• **Your objective**
Look for the word "when" in the entries and copy every line where it shows up.

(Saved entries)
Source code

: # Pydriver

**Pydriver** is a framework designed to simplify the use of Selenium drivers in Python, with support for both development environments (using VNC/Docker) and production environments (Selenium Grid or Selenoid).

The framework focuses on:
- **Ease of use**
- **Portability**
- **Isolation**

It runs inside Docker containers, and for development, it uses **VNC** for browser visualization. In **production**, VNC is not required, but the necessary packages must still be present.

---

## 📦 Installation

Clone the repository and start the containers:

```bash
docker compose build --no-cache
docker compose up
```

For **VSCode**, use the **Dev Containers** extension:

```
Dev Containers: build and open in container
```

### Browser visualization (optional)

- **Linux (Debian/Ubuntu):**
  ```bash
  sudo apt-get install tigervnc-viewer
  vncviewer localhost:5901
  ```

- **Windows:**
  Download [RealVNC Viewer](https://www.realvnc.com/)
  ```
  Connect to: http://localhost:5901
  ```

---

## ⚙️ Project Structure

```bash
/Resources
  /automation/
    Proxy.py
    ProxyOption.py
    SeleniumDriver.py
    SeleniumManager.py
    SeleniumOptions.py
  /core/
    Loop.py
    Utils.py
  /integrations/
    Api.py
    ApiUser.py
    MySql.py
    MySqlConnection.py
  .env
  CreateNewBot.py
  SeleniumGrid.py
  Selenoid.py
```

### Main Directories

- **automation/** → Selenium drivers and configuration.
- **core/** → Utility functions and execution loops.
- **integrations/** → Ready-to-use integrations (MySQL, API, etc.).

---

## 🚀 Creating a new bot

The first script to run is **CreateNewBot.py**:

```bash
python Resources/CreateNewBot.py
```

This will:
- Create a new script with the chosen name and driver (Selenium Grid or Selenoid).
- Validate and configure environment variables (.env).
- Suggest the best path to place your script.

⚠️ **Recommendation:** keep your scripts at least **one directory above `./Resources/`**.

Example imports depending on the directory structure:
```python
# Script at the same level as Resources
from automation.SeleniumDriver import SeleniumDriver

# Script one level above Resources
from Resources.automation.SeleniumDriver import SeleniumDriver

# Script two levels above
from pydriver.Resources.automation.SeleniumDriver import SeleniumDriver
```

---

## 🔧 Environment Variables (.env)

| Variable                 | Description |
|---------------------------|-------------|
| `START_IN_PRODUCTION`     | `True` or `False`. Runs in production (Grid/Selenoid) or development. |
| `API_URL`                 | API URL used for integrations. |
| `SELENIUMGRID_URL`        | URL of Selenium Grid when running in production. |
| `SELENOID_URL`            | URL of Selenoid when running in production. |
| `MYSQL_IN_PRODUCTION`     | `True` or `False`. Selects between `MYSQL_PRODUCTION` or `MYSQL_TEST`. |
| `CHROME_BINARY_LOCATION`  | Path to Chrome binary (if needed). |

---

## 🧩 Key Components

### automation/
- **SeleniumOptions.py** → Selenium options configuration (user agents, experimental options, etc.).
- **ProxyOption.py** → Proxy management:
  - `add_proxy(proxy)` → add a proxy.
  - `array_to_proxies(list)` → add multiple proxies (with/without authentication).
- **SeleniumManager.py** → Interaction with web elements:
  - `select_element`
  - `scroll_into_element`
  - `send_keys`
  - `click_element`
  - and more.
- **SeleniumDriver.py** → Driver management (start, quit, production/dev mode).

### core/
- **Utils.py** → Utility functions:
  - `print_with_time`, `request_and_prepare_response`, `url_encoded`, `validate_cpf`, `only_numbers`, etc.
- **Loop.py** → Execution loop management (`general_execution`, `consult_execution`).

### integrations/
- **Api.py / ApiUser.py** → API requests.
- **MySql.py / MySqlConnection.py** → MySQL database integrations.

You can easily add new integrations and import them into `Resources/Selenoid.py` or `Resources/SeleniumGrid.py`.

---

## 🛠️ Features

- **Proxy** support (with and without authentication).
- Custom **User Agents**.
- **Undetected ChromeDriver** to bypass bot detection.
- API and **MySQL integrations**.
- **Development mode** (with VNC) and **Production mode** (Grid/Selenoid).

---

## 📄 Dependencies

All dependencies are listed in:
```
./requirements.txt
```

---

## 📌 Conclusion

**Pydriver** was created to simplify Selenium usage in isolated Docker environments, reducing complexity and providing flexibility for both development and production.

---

• **Written answer**
| `SELENIUMGRID_URL`        | URL of Selenium Grid when running in production. |
| `SELENOID_URL`            | URL of Selenoid when running in production. |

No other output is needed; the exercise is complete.